Certain Other Terms . The terms “ herein,
” “ hereof, ” “ hereto
” and “ hereunder ” and similar terms
refer to this Agreement as a whole and not to any particular
Article, Section, subsection or clause in this Agreement. In the
computation of time periods, unless otherwise specified, the word
“ from ” means “ from and including
” and each of the words “ to ” and “
until ” means “ to but excluding ”
and the word “ through ” means “ to and
including ”. The term “ including ”
means “ including without limitation ” except
when used in the computation of time periods. References herein to
an Annex, Schedule, Article, Section, subsection or clause refer to
the appropriate Annex or Schedule to, or Article, Section,
subsection or clause in this Agreement. References herein to any
section or clause in any Loan Document shall include references to
any successor section or clause in any successor Loan Document.

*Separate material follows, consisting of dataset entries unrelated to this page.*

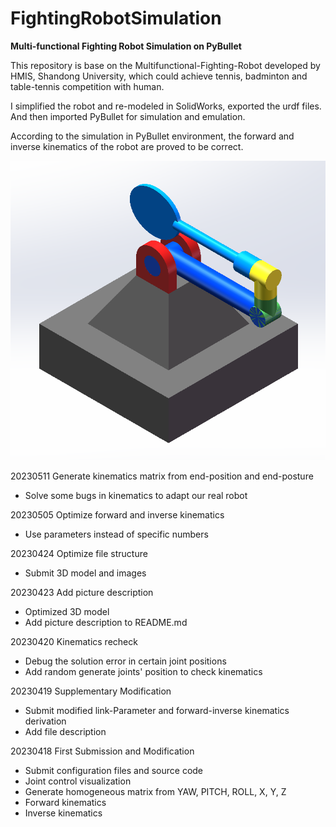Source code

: # FightingRobotSimulation
**Multi-functional Fighting Robot Simulation on PyBullet**

This repository is base on the Multifunctional-Fighting-Robot developed by HMIS, Shandong University, which could achieve tennis, badminton and table-tennis competition with human.

I simplified the robot and re-modeled in SolidWorks, exported the urdf files. And then imported PyBullet for simulation and emulation.

According to the simulation in PyBullet environment, the forward and inverse kinematics of the robot are proved to be correct.

![3D Assembly Model](./imgs/simplified_model.png)

20230511 Generate kinematics matrix from end-position and end-posture
* Solve some bugs in kinematics to adapt our real robot

20230505 Optimize forward and inverse kinematics
* Use parameters instead of specific numbers

20230424 Optimize file structure
* Submit 3D model and images

20230423 Add picture description
* Optimized 3D model
* Add picture description to README.md

20230420 Kinematics recheck
* Debug the solution error in certain joint positions
* Add random generate joints' position to check kinematics

20230419 Supplementary Modification
* Submit modified link-Parameter and forward-inverse kinematics derivation
* Add file description

20230418 First Submission and Modification
* Submit configuration files and source code
* Joint control visualization
* Generate homogeneous matrix from YAW, PITCH, ROLL, X, Y, Z
* Forward kinematics
* Inverse kinematics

Where the context requires, provisions relating to any Collateral,
when used in relation to any Loan Party, shall refer to such Loan
Party’s Collateral or any relevant part thereof. All
references to any Loan Party shall include such Loan Party as
debtor and debtor-in-possession and any receiver or trustee for
such Loan Party in any Insolvency Proceeding. Any reference in this
Agreement to any Loan Document shall include all appendices,
exhibits and schedules thereto, and, except to the extent expressly
provided herein, all effective amendments, restatements,
supplements and other modifications thereto, in each case permitted
hereunder. References in this Agreement to any statute shall be to
such statute as amended or modified and in effect from time to
time.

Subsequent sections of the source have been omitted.